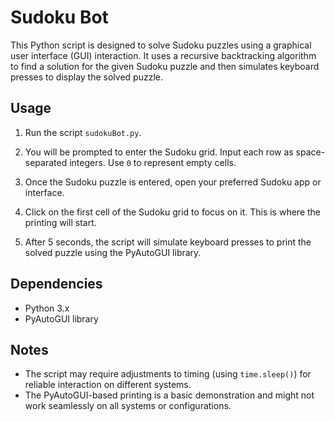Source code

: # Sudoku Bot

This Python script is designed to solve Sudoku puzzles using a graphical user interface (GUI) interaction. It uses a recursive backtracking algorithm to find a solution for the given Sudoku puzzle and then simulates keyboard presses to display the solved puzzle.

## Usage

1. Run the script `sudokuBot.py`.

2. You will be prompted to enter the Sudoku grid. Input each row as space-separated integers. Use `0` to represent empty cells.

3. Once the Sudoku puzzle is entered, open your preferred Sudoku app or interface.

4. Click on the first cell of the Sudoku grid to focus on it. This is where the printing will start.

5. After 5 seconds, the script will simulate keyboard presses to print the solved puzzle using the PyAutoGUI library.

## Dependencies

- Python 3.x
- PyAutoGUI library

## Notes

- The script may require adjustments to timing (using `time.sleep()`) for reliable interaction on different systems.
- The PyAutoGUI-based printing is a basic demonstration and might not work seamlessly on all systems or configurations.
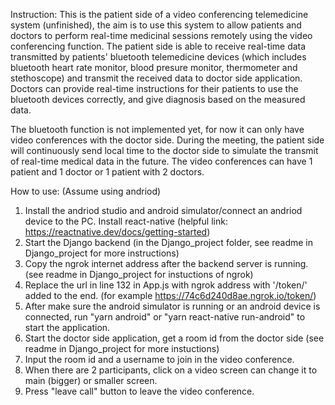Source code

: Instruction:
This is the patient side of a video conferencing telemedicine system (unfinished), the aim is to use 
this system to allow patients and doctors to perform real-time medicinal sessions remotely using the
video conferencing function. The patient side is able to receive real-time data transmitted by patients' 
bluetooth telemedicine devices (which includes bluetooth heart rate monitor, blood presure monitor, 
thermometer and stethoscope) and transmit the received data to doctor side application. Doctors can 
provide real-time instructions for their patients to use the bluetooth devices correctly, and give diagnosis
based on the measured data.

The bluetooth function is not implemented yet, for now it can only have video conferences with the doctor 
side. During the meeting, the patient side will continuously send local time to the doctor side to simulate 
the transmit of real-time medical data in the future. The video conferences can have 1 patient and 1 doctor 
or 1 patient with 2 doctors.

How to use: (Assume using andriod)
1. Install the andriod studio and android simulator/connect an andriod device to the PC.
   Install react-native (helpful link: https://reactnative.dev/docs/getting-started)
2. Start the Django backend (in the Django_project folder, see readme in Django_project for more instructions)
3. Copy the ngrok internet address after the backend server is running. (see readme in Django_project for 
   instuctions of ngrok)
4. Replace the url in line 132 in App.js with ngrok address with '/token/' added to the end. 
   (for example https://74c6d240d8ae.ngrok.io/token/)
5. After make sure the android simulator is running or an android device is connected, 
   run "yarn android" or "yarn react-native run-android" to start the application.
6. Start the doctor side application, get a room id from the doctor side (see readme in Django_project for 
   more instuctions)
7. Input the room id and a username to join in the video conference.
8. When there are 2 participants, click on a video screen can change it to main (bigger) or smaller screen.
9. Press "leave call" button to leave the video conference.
+ + +
• Required action:
Output, exactly and with no other text, the line that contains "the transmit of" and all lines from there to the end of the records.

• Answer for this exercise:
the transmit of real-time medical data in the future. The video conferences can have 1 patient and 1 doctor 
or 1 patient with 2 doctors.

How to use: (Assume using andriod)
1. Install the andriod studio and android simulator/connect an andriod device to the PC.
   Install react-native (helpful link: https://reactnative.dev/docs/getting-started)
2. Start the Django backend (in the Django_project folder, see readme in Django_project for more instructions)
3. Copy the ngrok internet address after the backend server is running. (see readme in Django_project for 
   instuctions of ngrok)
4. Replace the url in line 132 in App.js with ngrok address with '/token/' added to the end. 
   (for example https://74c6d240d8ae.ngrok.io/token/)
5. After make sure the android simulator is running or an android device is connected, 
   run "yarn android" or "yarn react-native run-android" to start the application.
6. Start the doctor side application, get a room id from the doctor side (see readme in Django_project for 
   more instuctions)
7. Input the room id and a username to join in the video conference.
8. When there are 2 participants, click on a video screen can change it to main (bigger) or smaller screen.
9. Press "leave call" button to leave the video conference.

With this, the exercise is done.